I met Mascha at Los Angeles’ La Terza, which, I was delighted to find out, is one of many restaurants that serve each table with a vessel of tap they carbonate themselves. This guy was doomed. Sensing what I was up to–because, really, it’s what everyone is up to upon hearing that he’s a water sommelier–Mascha immediately tried to disarm me. He told me about his Ph.D. from the University of Vienna, where he specialized in food anthropology. And about how he was a wine collector until he found out in 2002 that he had an alcohol allergy that could stop his heart, at which point he transferred his interest to water. I felt sorry but unmoved. Just because being married means staying home and watching TV on Saturdays doesn’t mean there are good shows on Saturdays.
So when Mascha reached into his satchel and whipped out 15 bottles I’d never seen before–each to be lovingly served at cellar temperature–from his collection of 350 brands, I was amused. When I mockingly smelled a glass of Spain’s naturally carbonated Vichy Catalan, he admitted that waters have no smell and very little taste. I felt that flush of superiority that 60 Minutes reporters feel.
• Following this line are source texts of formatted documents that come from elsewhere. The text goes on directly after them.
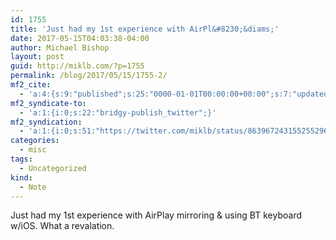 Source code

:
 ```yaml
---
id: 1755
title: 'Just had my 1st experience with AirPl&#8230;&diams;'
date: 2017-05-15T04:03:38-04:00
author: Michael Bishop
layout: post
guid: http://miklb.com/?p=1755
permalink: /blog/2017/05/15/1755-2/
mf2_cite:
  - 'a:4:{s:9:"published";s:25:"0000-01-01T00:00:00+00:00";s:7:"updated";s:25:"0000-01-01T00:00:00+00:00";s:8:"category";a:1:{i:0;s:0:"";}s:6:"author";a:0:{}}'
mf2_syndicate-to:
  - 'a:1:{i:0;s:22:"bridgy-publish_twitter";}'
mf2_syndication:
  - 'a:1:{i:0;s:51:"https://twitter.com/miklb/status/863967243155255296";}'
categories:
  - misc
tags:
  - Uncategorized
kind:
  - Note
---
```

Just had my 1st experience with AirPlay mirroring & using BT keyboard w/iOS. What a revalation.  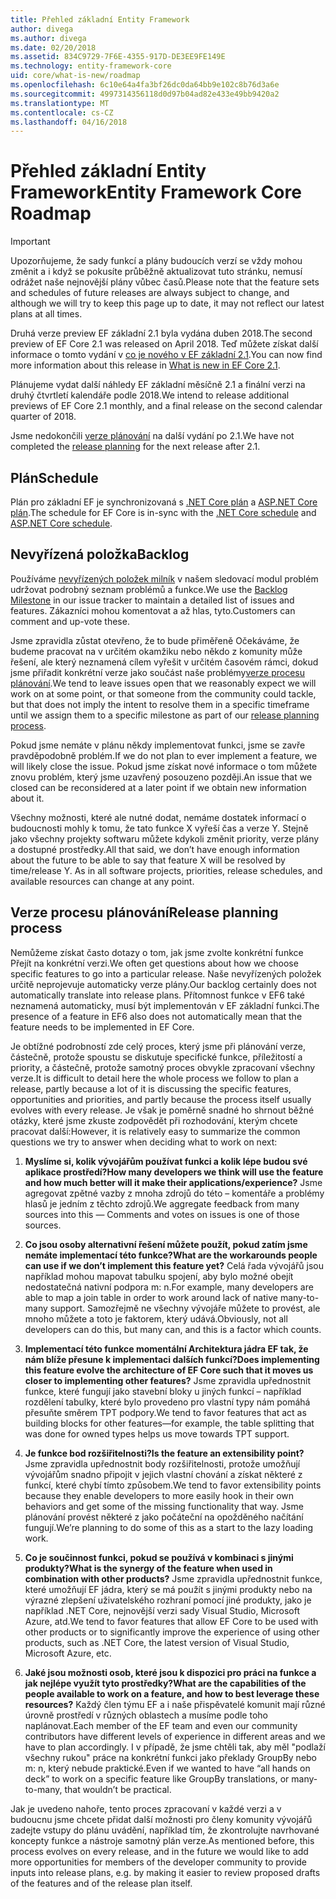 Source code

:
 ```yaml
---
title: Přehled základní Entity Framework
author: divega
ms.author: divega
ms.date: 02/20/2018
ms.assetid: 834C9729-7F6E-4355-917D-DE3EE9FE149E
ms.technology: entity-framework-core
uid: core/what-is-new/roadmap
ms.openlocfilehash: 6c10e64a4fa3bf26dc0da64bb9e102c8b76d3a6e
ms.sourcegitcommit: 4997314356118d0d97b04ad82e433e49bb9420a2
ms.translationtype: MT
ms.contentlocale: cs-CZ
ms.lasthandoff: 04/16/2018
---
```

# <a name="entity-framework-core-roadmap"></a><span data-ttu-id="daa49-102">Přehled základní Entity Framework</span><span class="sxs-lookup"><span data-stu-id="daa49-102">Entity Framework Core Roadmap</span></span>

> [!IMPORTANT]
> <span data-ttu-id="daa49-103">Upozorňujeme, že sady funkcí a plány budoucích verzí se vždy mohou změnit a i když se pokusíte průběžně aktualizovat tuto stránku, nemusí odrážet naše nejnovější plány vůbec časů.</span><span class="sxs-lookup"><span data-stu-id="daa49-103">Please note that the feature sets and schedules of future releases are always subject to change, and although we will try to keep this page up to date, it may not reflect our latest plans at all times.</span></span>

<span data-ttu-id="daa49-104">Druhá verze preview EF základní 2.1 byla vydána duben 2018.</span><span class="sxs-lookup"><span data-stu-id="daa49-104">The second preview of EF Core 2.1 was released on April 2018.</span></span> <span data-ttu-id="daa49-105">Teď můžete získat další informace o tomto vydání v [co je nového v EF základní 2.1](xref:core/what-is-new/ef-core-2.1).</span><span class="sxs-lookup"><span data-stu-id="daa49-105">You can now find more information about this release in [What is new in EF Core 2.1](xref:core/what-is-new/ef-core-2.1).</span></span>

<span data-ttu-id="daa49-106">Plánujeme vydat další náhledy EF základní měsíčně 2.1 a finální verzi na druhý čtvrtletí kalendáře podle 2018.</span><span class="sxs-lookup"><span data-stu-id="daa49-106">We intend to release additional previews of EF Core 2.1 monthly, and a final release on the second calendar quarter of 2018.</span></span>

<span data-ttu-id="daa49-107">Jsme nedokončili [verze plánování](#release-planning-process) na další vydání po 2.1.</span><span class="sxs-lookup"><span data-stu-id="daa49-107">We have not completed the [release planning](#release-planning-process) for the next release after 2.1.</span></span>

## <a name="schedule"></a><span data-ttu-id="daa49-108">Plán</span><span class="sxs-lookup"><span data-stu-id="daa49-108">Schedule</span></span>

<span data-ttu-id="daa49-109">Plán pro základní EF je synchronizovaná s [.NET Core plán](https://github.com/dotnet/core/blob/master/roadmap.md) a [ASP.NET Core plán](https://github.com/aspnet/Home/wiki/Roadmap).</span><span class="sxs-lookup"><span data-stu-id="daa49-109">The schedule for EF Core is in-sync with the [.NET Core schedule](https://github.com/dotnet/core/blob/master/roadmap.md) and [ASP.NET Core schedule](https://github.com/aspnet/Home/wiki/Roadmap).</span></span>

## <a name="backlog"></a><span data-ttu-id="daa49-110">Nevyřízená položka</span><span class="sxs-lookup"><span data-stu-id="daa49-110">Backlog</span></span>

<span data-ttu-id="daa49-111">Používáme [nevyřízených položek milník](https://github.com/aspnet/EntityFrameworkCore/issues?q=is%3Aopen+is%3Aissue+milestone%3ABacklog+sort%3Areactions-%2B1-desc) v našem sledovací modul problém udržovat podrobný seznam problémů a funkce.</span><span class="sxs-lookup"><span data-stu-id="daa49-111">We use the [Backlog Milestone](https://github.com/aspnet/EntityFrameworkCore/issues?q=is%3Aopen+is%3Aissue+milestone%3ABacklog+sort%3Areactions-%2B1-desc) in our issue tracker to maintain a detailed list of issues and features.</span></span> <span data-ttu-id="daa49-112">Zákazníci mohou komentovat a až hlas, tyto.</span><span class="sxs-lookup"><span data-stu-id="daa49-112">Customers can comment and up-vote these.</span></span>

<span data-ttu-id="daa49-113">Jsme zpravidla zůstat otevřeno, že to bude přiměřeně Očekáváme, že budeme pracovat na v určitém okamžiku nebo někdo z komunity může řešení, ale který neznamená cílem vyřešit v určitém časovém rámci, dokud jsme přiřadit konkrétní verze jako součást naše problémy[verze procesu plánování](#release-planning-process).</span><span class="sxs-lookup"><span data-stu-id="daa49-113">We tend to leave issues open that we reasonably expect we will work on at some point, or that someone from the community could tackle, but that does not imply the intent to resolve them in a specific timeframe until we assign them to a specific milestone as part of our [release planning process](#release-planning-process).</span></span>

<span data-ttu-id="daa49-114">Pokud jsme nemáte v plánu někdy implementovat funkci, jsme se zavře pravděpodobně problém.</span><span class="sxs-lookup"><span data-stu-id="daa49-114">If we do not plan to ever implement a feature, we will likely close the issue.</span></span> <span data-ttu-id="daa49-115">Pokud jsme získat nové informace o tom můžete znovu problém, který jsme uzavřený posouzeno později.</span><span class="sxs-lookup"><span data-stu-id="daa49-115">An issue that we closed can be reconsidered at a later point if we obtain new information about it.</span></span>

<span data-ttu-id="daa49-116">Všechny možnosti, které ale nutné dodat, nemáme dostatek informací o budoucnosti mohly k tomu, že tato funkce X vyřeší čas a verze Y. Stejně jako všechny projekty softwaru můžete kdykoli změnit priority, verze plány a dostupné prostředky.</span><span class="sxs-lookup"><span data-stu-id="daa49-116">All that said, we don’t have enough information about the future to be able to say that feature X will be resolved by time/release Y. As in all software projects, priorities, release schedules, and available resources can change at any point.</span></span>

## <a name="release-planning-process"></a><span data-ttu-id="daa49-117">Verze procesu plánování</span><span class="sxs-lookup"><span data-stu-id="daa49-117">Release planning process</span></span>

<span data-ttu-id="daa49-118">Nemůžeme získat často dotazy o tom, jak jsme zvolte konkrétní funkce Přejít na konkrétní verzi.</span><span class="sxs-lookup"><span data-stu-id="daa49-118">We often get questions about how we choose specific features to go into a particular release.</span></span> <span data-ttu-id="daa49-119">Naše nevyřízených položek určitě neprojevuje automaticky verze plány.</span><span class="sxs-lookup"><span data-stu-id="daa49-119">Our backlog certainly does not automatically translate into release plans.</span></span> <span data-ttu-id="daa49-120">Přítomnost funkce v EF6 také neznamená automaticky, musí být implementován v EF základní funkci.</span><span class="sxs-lookup"><span data-stu-id="daa49-120">The presence of a feature in EF6 also does not automatically mean that the feature needs to be implemented in EF Core.</span></span>

<span data-ttu-id="daa49-121">Je obtížné podrobností zde celý proces, který jsme při plánování verze, částečně, protože spoustu se diskutuje specifické funkce, příležitostí a priority, a částečně, protože samotný proces obvykle zpracovaní všechny verze.</span><span class="sxs-lookup"><span data-stu-id="daa49-121">It is difficult to detail here the whole process we follow to plan a release, partly because a lot of it is discussing the specific features, opportunities and priorities, and partly because the process itself usually evolves with every release.</span></span> <span data-ttu-id="daa49-122">Je však je poměrně snadné ho shrnout běžné otázky, které jsme zkuste zodpovědět při rozhodování, kterým chcete pracovat další:</span><span class="sxs-lookup"><span data-stu-id="daa49-122">However, it is relatively easy to summarize the common questions we try to answer when deciding what to work on next:</span></span>

1. <span data-ttu-id="daa49-123">**Myslíme si, kolik vývojářům používat funkci a kolik lépe budou své aplikace prostředí?**</span><span class="sxs-lookup"><span data-stu-id="daa49-123">**How many developers we think will use the feature and how much better will it make their applications/experience?**</span></span> <span data-ttu-id="daa49-124">Jsme agregovat zpětné vazby z mnoha zdrojů do této – komentáře a problémy hlasů je jedním z těchto zdrojů.</span><span class="sxs-lookup"><span data-stu-id="daa49-124">We aggregate feedback from many sources into this — Comments and votes on issues is one of those sources.</span></span>

2. <span data-ttu-id="daa49-125">**Co jsou osoby alternativní řešení můžete použít, pokud zatím jsme nemáte implementací této funkce?**</span><span class="sxs-lookup"><span data-stu-id="daa49-125">**What are the workarounds people can use if we don’t implement this feature yet?**</span></span> <span data-ttu-id="daa49-126">Celá řada vývojářů jsou například mohou mapovat tabulku spojení, aby bylo možné obejít nedostatečná nativní podpora m: n.</span><span class="sxs-lookup"><span data-stu-id="daa49-126">For example, many developers are able to map a join table in order to work around lack of native many-to-many support.</span></span> <span data-ttu-id="daa49-127">Samozřejmě ne všechny vývojáře můžete to provést, ale mnoho můžete a toto je faktorem, který udává.</span><span class="sxs-lookup"><span data-stu-id="daa49-127">Obviously, not all developers can do this, but many can, and this is a factor which counts.</span></span>

3. <span data-ttu-id="daa49-128">**Implementací této funkce momentální Architektura jádra EF tak, že nám blíže přesune k implementaci dalších funkcí?**</span><span class="sxs-lookup"><span data-stu-id="daa49-128">**Does implementing this feature evolve the architecture of EF Core such that it moves us closer to implementing other features?**</span></span> <span data-ttu-id="daa49-129">Jsme zpravidla upřednostnit funkce, které fungují jako stavební bloky u jiných funkcí – například rozdělení tabulky, které bylo provedeno pro vlastní typy nám pomáhá přesuňte směrem TPT podpory.</span><span class="sxs-lookup"><span data-stu-id="daa49-129">We tend to favor features that act as building blocks for other features—for example, the table splitting that was done for owned types helps us move towards TPT support.</span></span>

4. <span data-ttu-id="daa49-130">**Je funkce bod rozšiřitelnosti?**</span><span class="sxs-lookup"><span data-stu-id="daa49-130">**Is the feature an extensibility point?**</span></span> <span data-ttu-id="daa49-131">Jsme zpravidla upřednostnit body rozšiřitelnosti, protože umožňují vývojářům snadno připojit v jejich vlastní chování a získat některé z funkcí, které chybí tímto způsobem.</span><span class="sxs-lookup"><span data-stu-id="daa49-131">We tend to favor extensibility points because they enable developers to more easily hook in their own behaviors and get some of the missing functionality that way.</span></span> <span data-ttu-id="daa49-132">Jsme plánování provést některé z jako počáteční na opožděného načítání fungují.</span><span class="sxs-lookup"><span data-stu-id="daa49-132">We’re planning to do some of this as a start to the lazy loading work.</span></span>

5. <span data-ttu-id="daa49-133">**Co je součinnost funkci, pokud se používá v kombinaci s jinými produkty?**</span><span class="sxs-lookup"><span data-stu-id="daa49-133">**What is the synergy of the feature when used in combination with other products?**</span></span> <span data-ttu-id="daa49-134">Jsme zpravidla upřednostnit funkce, které umožňují EF jádra, který se má použít s jinými produkty nebo na výrazné zlepšení uživatelského rozhraní pomocí jiné produkty, jako je například .NET Core, nejnovější verzi sady Visual Studio, Microsoft Azure, atd.</span><span class="sxs-lookup"><span data-stu-id="daa49-134">We tend to favor features that allow EF Core to be used with other products or to significantly improve the experience of using other products, such as .NET Core, the latest version of Visual Studio, Microsoft Azure, etc.</span></span>

6. <span data-ttu-id="daa49-135">**Jaké jsou možnosti osob, které jsou k dispozici pro práci na funkce a jak nejlépe využít tyto prostředky?**</span><span class="sxs-lookup"><span data-stu-id="daa49-135">**What are the capabilities of the people available to work on a feature, and how to best leverage these resources?**</span></span> <span data-ttu-id="daa49-136">Každý člen týmu EF a i naše přispěvatelé komunit mají různé úrovně prostředí v různých oblastech a musíme podle toho naplánovat.</span><span class="sxs-lookup"><span data-stu-id="daa49-136">Each member of the EF team and even our community contributors have different levels of experience in different areas and we have to plan accordingly.</span></span> <span data-ttu-id="daa49-137">I v případě, že jsme chtěli tak, aby měl "podlaží všechny rukou" práce na konkrétní funkci jako překlady GroupBy nebo m: n, který nebude praktické.</span><span class="sxs-lookup"><span data-stu-id="daa49-137">Even if we wanted to have “all hands on deck” to work on a specific feature like GroupBy translations, or many-to-many, that wouldn’t be practical.</span></span>

<span data-ttu-id="daa49-138">Jak je uvedeno nahoře, tento proces zpracovaní v každé verzi a v budoucnu jsme chcete přidat další možnosti pro členy komunity vývojářů zadejte vstupy do plánu uvádění, například tím, že zkontrolujte navrhované koncepty funkce a nástroje samotný plán verze.</span><span class="sxs-lookup"><span data-stu-id="daa49-138">As mentioned before, this process evolves on every release, and in the future we would like to add more opportunities for members of the developer community to provide inputs into release plans, e.g. by making it easier to review proposed drafts of the features and of the release plan itself.</span></span>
But then Mascha countered by explaining that about 75% of the fine-water experience is mouthfeel–basically, how many bubbles there are and how big they are. Some 20% comes from how dense the liquid is with minerals such as calcium and magnesium–which, to my shock, is listed on the side of most bottles as the TDS: total dissolved solids. The remaining 5%, Mascha claimed, comes down to pH balance: slightly alkaline waters taste sweet; acidic ones have a tinge of sourness.
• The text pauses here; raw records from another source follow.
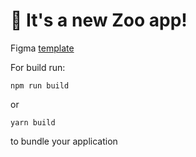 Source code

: # 🚀 It's a new Zoo app!

Figma [template](https://www.figma.com/file/HKt5Nlx0jghQtJp6jW9q8F/zooApp?node-id=101%3A380&t=nCt5ldil2ZmQvSTx-1)

For build run:

```
npm run build
```

or

```
yarn build
```

to bundle your application
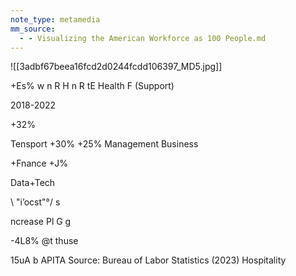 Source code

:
 ```yaml
---
note_type: metamedia
mm_source:
  - - Visualizing the American Workforce as 100 People.md
---
```


![[3adbf67beea16fcd2d0244fcdd106397_MD5.jpg]]

+Es% w n R H n R tE
Health F
(Support)

2018-2022

+32%

Tensport +30% +25%
Management Business

+Fnance  +J%

Data+Tech

\ "i’ocst"°/ s

ncrease Pl G
g

-4L8%
@t thuse

15uA b
APITA Source: Bureau of Labor Statistics (2023) Hospitality


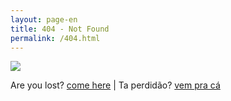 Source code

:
 ```yaml
---
layout: page-en
title: 404 - Not Found
permalink: /404.html
---
```


![](https://media.giphy.com/media/h3v63bGeVb1pdgFtTx/giphy.gif)

Are you lost? [come here](/) \| Ta perdidão? [vem pra cá](/pt) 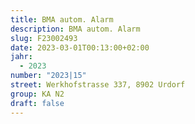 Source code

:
 ```yaml
---
title: BMA autom. Alarm
description: BMA autom. Alarm
slug: F23002493
date: 2023-03-01T00:13:00+02:00
jahr:
  - 2023
number: "2023|15"
street: Werkhofstrasse 337, 8902 Urdorf
group: KA N2
draft: false
---
```

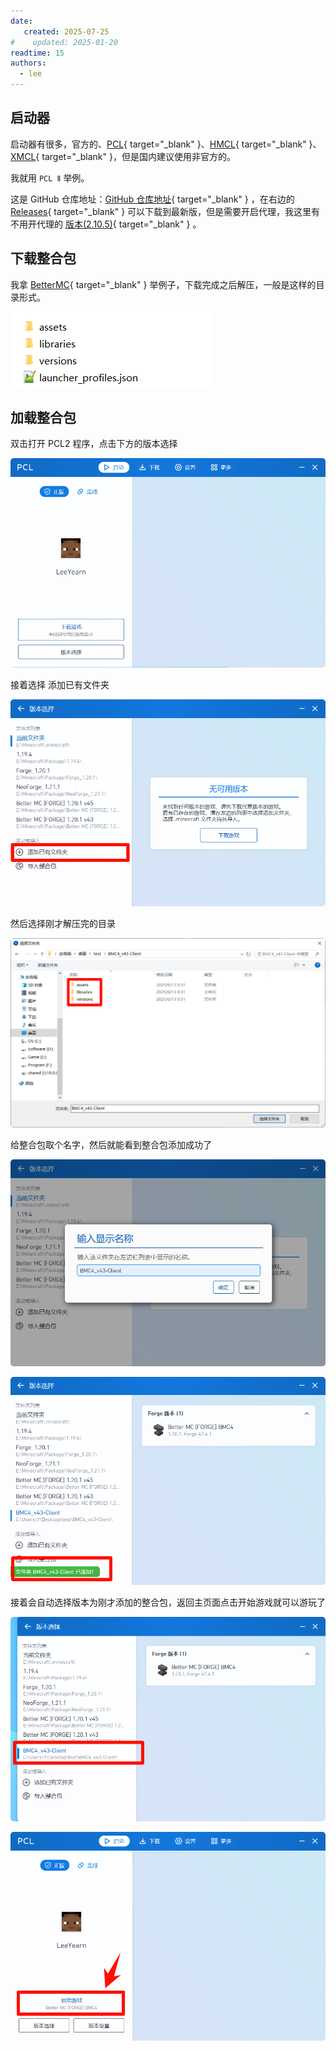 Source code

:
 ```yaml
---
date:
   created: 2025-07-25
#    updated: 2025-01-20
readtime: 15
authors:
  - lee
---
```


## 启动器

启动器有很多，官方的、[PCL](https://pcl2.org/){ target="_blank" }、[HMCL](https://hmcl.huangyuhui.net/){ target="_blank" }、[XMCL](https://xmcl.app/zh/){ target="_blank" }，但是国内建议使用非官方的。

我就用 `PCL Ⅱ` 举例。

这是 GitHub 仓库地址：[GitHub 仓库地址](https://github.com/Meloong-Git/PCL){ target="_blank" } ，在右边的 [Releases](https://github.com/Meloong-Git/PCL/releases){ target="_blank" } 可以下载到最新版，但是需要开启代理，我这里有不用开代理的 [版本(2.10.5)](/public/MC/PCL%E2%85%A1-2.10.5.zip){ target="_blank" } 。

## 下载整合包

我拿 [BetterMC](/public/MC/BMC4_v43-Client.zip){ target="_blank" } 举例子，下载完成之后解压，一般是这样的目录形式。

![1.png](/images/blog/Minecraft/添加整合包/1.png)


## 加载整合包

双击打开 PCL2 程序，点击下方的版本选择

![2.png](/images/blog/Minecraft/添加整合包/2.png)

接着选择 添加已有文件夹

![3.png](/images/blog/Minecraft/添加整合包/3.png)

然后选择刚才解压完的目录

![4.png](/images/blog/Minecraft/添加整合包/4.png)

给整合包取个名字，然后就能看到整合包添加成功了

![5.png](/images/blog/Minecraft/添加整合包/5.png)

![6.png](/images/blog/Minecraft/添加整合包/6.png)

接着会自动选择版本为刚才添加的整合包，返回主页面点击开始游戏就可以游玩了

![7.png](/images/blog/Minecraft/添加整合包/7.png)

![8.png](/images/blog/Minecraft/添加整合包/8.png) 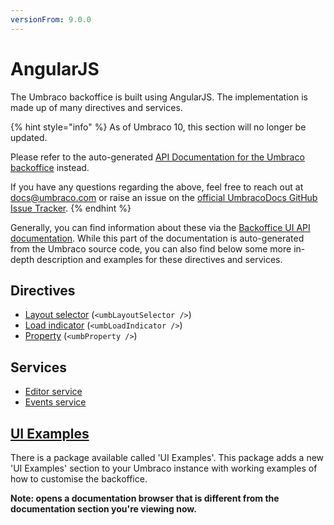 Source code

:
 ```yaml
---
versionFrom: 9.0.0
---
```


# AngularJS

The Umbraco backoffice is built using AngularJS. The implementation is made up of many directives and services.

{% hint style="info" %}
As of Umbraco 10, this section will no longer be updated.

Please refer to the auto-generated [API Documentation for the Umbraco backoffice](https://apidocs.umbraco.com/v9/ui) instead.

If you have any questions regarding the above, feel free to reach out at docs@umbraco.com or raise an issue on the [official UmbracoDocs GitHub Issue Tracker](https://github.com/umbraco/UmbracoDocs/issues).
{% endhint %}

Generally, you can find information about these via the [Backoffice UI API documentation](https://apidocs.umbraco.com/v9/ui). While this part of the documentation is auto-generated from the Umbraco source code, you can also find below some more in-depth description and examples for these directives and services.

## Directives

- [Layout selector](directives/umblayoutselector.md) (`<umbLayoutSelector />`)
- [Load indicator](directives/umbloadindicator.md) (`<umbLoadIndicator />`)
- [Property](directives/umbproperty.md) (`<umbProperty />`)

## Services

- [Editor service](services/editorservice.md)
- [Events service](services/eventsservice/)

## [UI Examples](https://our.umbraco.com/packages/developer-tools/ui-examples/)

There is a package available called 'UI Examples'. This package adds a new 'UI Examples' section to your Umbraco instance with working examples of how to customise the backoffice. 

__Note: opens a documentation browser that is different from the documentation section you're viewing now.__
As I reeled from all the technical details, Mascha further disarmed me by admitting that no one really needs a water sommelier. “A trained waitstaff can advise you. It’s not rocket science,” he said. Also, he thinks the common restaurant markup of five to eight times the cost of a bottle is horrible business. He told me that, aside from really nice dinners, he downs tap all day long. For our first course at La Terza, beef tartar, Mascha poured Vichy Catalan, arguing that the high mineral content would hold up against the beef. In general, he suggests treating high-TDS waters (above 800) like red wines and low-TDS waters like whites. He also recommends pairing water that has small bubbles with subtler dishes so that the effervescence doesn’t overpower the food.
The weird thing is the Vichy Catalan did taste good–and, more impressive, it tasted like something. It had a silvery aftertaste and felt a little thick without obvious carbonation. As I got excited about the water I had come to humiliate, I realized for the first time which side I would have gone with in Vichy France.
With our salad of burrata with heirloom tomatoes, Mascha poured Antipodes, a nearly mineral-free, lightly carbonated water from New Zealand, which, because of its neutral pH, tasted pleasantly sweet against the soft cheese. With my tagliatelle with ragout, I drank a medium-carbonated, high-calcium Italian water. We also had one water that flowed through volcanic rock (Hawaiian Springs), two from melted glaciers (Hawaii’s Kona Deep and Canada’s unpleasantly sour 10 Thousand BC) and water freshly bottled from Tasmanian rain (Tasmanian Rain). To my surprise, the waters did taste different. Or felt different. Buying an occasional bottle of water no longer seemed insane. “If you’re sitting down with nice food, why not spend $3 on a nice bottle of water? I’m not suggesting you shower in the stuff,” Mascha said. As we were leaving, Mascha looked like a man vindicated. He didn’t even stop in the bathroom. The guy can hold his water.